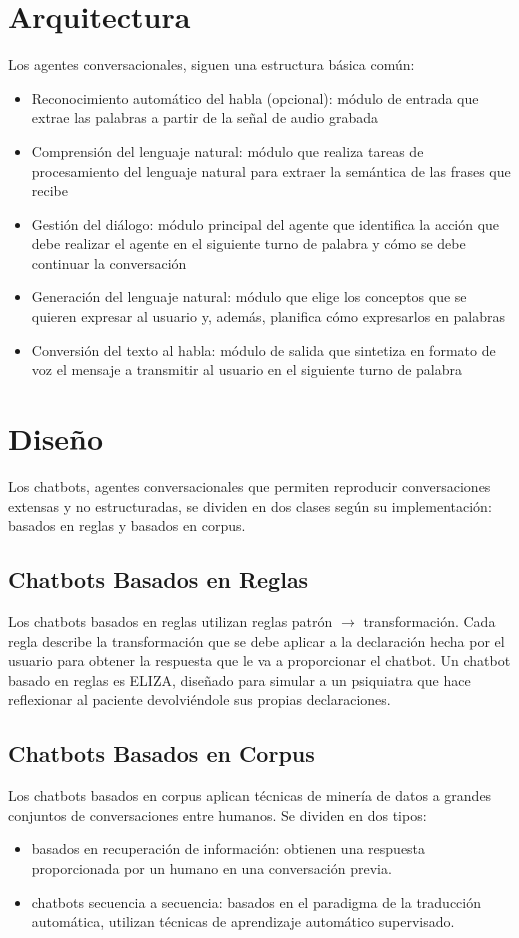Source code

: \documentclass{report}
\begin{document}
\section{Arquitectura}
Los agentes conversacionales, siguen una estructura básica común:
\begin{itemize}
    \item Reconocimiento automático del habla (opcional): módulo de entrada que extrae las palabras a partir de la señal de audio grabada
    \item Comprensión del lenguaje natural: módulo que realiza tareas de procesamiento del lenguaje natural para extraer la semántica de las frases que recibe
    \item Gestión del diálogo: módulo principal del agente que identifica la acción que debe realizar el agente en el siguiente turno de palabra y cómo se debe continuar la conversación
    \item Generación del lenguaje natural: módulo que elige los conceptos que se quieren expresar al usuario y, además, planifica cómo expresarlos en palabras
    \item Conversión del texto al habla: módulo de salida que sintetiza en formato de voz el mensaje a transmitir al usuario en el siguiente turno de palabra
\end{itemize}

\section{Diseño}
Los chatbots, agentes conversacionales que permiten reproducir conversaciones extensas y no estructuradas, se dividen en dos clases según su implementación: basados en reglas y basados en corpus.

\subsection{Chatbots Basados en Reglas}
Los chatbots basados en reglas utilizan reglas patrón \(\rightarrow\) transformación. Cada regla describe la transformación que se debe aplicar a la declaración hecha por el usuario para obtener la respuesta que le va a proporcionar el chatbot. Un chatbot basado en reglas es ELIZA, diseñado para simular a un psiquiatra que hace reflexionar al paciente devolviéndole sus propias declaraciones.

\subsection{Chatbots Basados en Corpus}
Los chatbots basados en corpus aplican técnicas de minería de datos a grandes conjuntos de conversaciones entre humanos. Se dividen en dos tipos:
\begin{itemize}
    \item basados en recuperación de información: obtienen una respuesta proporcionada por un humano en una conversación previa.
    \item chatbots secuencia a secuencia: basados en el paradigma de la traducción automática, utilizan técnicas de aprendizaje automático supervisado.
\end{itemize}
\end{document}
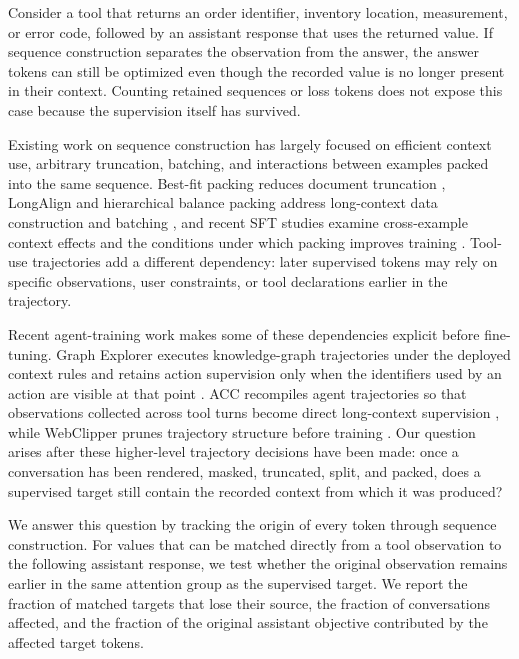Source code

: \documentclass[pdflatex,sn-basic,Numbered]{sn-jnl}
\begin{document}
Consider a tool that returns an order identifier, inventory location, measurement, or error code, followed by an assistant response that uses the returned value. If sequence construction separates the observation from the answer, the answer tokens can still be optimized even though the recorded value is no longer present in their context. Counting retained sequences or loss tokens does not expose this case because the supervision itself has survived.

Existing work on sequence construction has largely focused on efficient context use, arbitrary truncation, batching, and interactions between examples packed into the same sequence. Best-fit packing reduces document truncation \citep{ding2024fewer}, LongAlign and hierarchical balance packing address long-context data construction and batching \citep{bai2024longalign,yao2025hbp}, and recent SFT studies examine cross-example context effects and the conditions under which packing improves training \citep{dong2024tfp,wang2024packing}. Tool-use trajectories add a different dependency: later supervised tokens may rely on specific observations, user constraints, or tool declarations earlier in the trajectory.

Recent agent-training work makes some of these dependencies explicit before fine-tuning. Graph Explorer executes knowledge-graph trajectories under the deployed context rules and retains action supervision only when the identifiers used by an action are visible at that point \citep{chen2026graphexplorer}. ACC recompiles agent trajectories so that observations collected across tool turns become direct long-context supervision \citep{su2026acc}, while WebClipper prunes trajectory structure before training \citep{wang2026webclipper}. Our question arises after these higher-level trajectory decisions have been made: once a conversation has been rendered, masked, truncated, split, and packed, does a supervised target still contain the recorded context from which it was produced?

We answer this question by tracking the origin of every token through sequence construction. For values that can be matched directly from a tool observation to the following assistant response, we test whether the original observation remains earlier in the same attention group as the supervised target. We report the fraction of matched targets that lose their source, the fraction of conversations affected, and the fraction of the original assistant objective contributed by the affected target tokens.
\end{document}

[Prompt] Every line that holds the word "utilizan" should be copied from the records.

[Response]
Los chatbots basados en reglas utilizan reglas patrón \(\rightarrow\) transformación. Cada regla describe la transformación que se debe aplicar a la declaración hecha por el usuario para obtener la respuesta que le va a proporcionar el chatbot. Un chatbot basado en reglas es ELIZA, diseñado para simular a un psiquiatra que hace reflexionar al paciente devolviéndole sus propias declaraciones.
    \item chatbots secuencia a secuencia: basados en el paradigma de la traducción automática, utilizan técnicas de aprendizaje automático supervisado.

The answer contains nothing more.